Dr. Lyons Weiler is a Senior Research Scientist at the University of Pittsburgh where he is the Scientific Director of the Bioinformatics Analysis Core. He earned his PhD at University of Nevada Reno in Ecology Evolution and Conservation Biology. He has published numerous papers with advanced novel methods for genomic proteomic and integromic data analysis. He has taught genetics, population genetics, biology, evolutionary biology, bioinformatics and clinical research principles. He served as the founding Editor in Chief of Cancer Informatics. He serves as a reviewer of peerreviewed journals in the areas of genomics proteomics bioinformatics and clinical decision analysis. He has organized regional and national meetings in bioinformatics.
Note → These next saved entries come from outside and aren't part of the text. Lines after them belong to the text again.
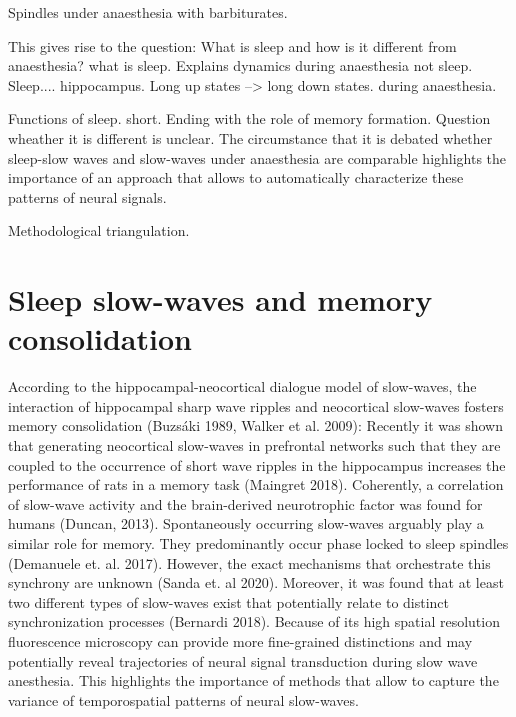 Spindles under anaesthesia with barbiturates.

This gives rise to the question: What is sleep and how is it different from anaesthesia? what is sleep.
Explains dynamics during anaesthesia not sleep. Sleep.... hippocampus.
Long up states --> long down states. during anaesthesia.

Functions of sleep. short. Ending with the role of memory formation. Question wheather it is different is unclear.
The circumstance that it is debated whether sleep-slow waves and slow-waves under anaesthesia are comparable highlights the importance of an approach that allows to automatically characterize these patterns of neural signals.


Methodological triangulation.


\section{Sleep slow-waves and memory consolidation}
\label{slow_waves_and_memory}

According to the hippocampal-neocortical dialogue model of slow-waves, the interaction of hippocampal sharp wave ripples and neocortical slow-waves fosters memory consolidation (Buzsáki 1989, Walker et al. 2009): Recently it was shown that generating neocortical slow-waves in prefrontal networks such that they are coupled to the occurrence of short wave ripples in the hippocampus increases the performance of rats in a memory task (Maingret 2018). Coherently, a correlation of slow-wave activity and the brain-derived neurotrophic factor was found for humans (Duncan, 2013). Spontaneously occurring slow-waves arguably play a similar role for memory. They predominantly occur phase locked to sleep spindles (Demanuele et. al. 2017). However, the exact mechanisms that orchestrate this synchrony are unknown (Sanda et. al 2020). Moreover, it was found that at least two different types of slow-waves exist that potentially relate to distinct synchronization processes (Bernardi 2018). Because of its high spatial resolution fluorescence microscopy can provide more fine-grained distinctions and may potentially reveal trajectories of neural signal transduction during slow wave anesthesia. This highlights the importance of methods that allow to capture the variance of temporospatial patterns of neural slow-waves.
He was the recipient of the Sloan/US DOE Postdoctoral Award in Computational Molecular Biology under the tutelage of Dr Masatoshi Nei and Web Miller at the Pennsylvania State University

Research Interest

Past research areas have included the development of novel paradigms for identifying differentially expressed genes in cancers, methods design to optimize the application of methods of high-dimensional data analysis at small sample numbers, development of new methods for machine learning survival analysis, and the development of entirely new paradigm for integrative translational and clinical research. Current research foci include the automation of methods evaluation and selection for high-dimensional data analysis, comparative evaluation of case/control selection methods via multivariate balancing, optimization of mass spectrometry peptide identification via consensus of search engines, development of generalizable survivorship prediction models via machine-learning, and a comprehensive scoring function for lead identification in next generation sequencing studies.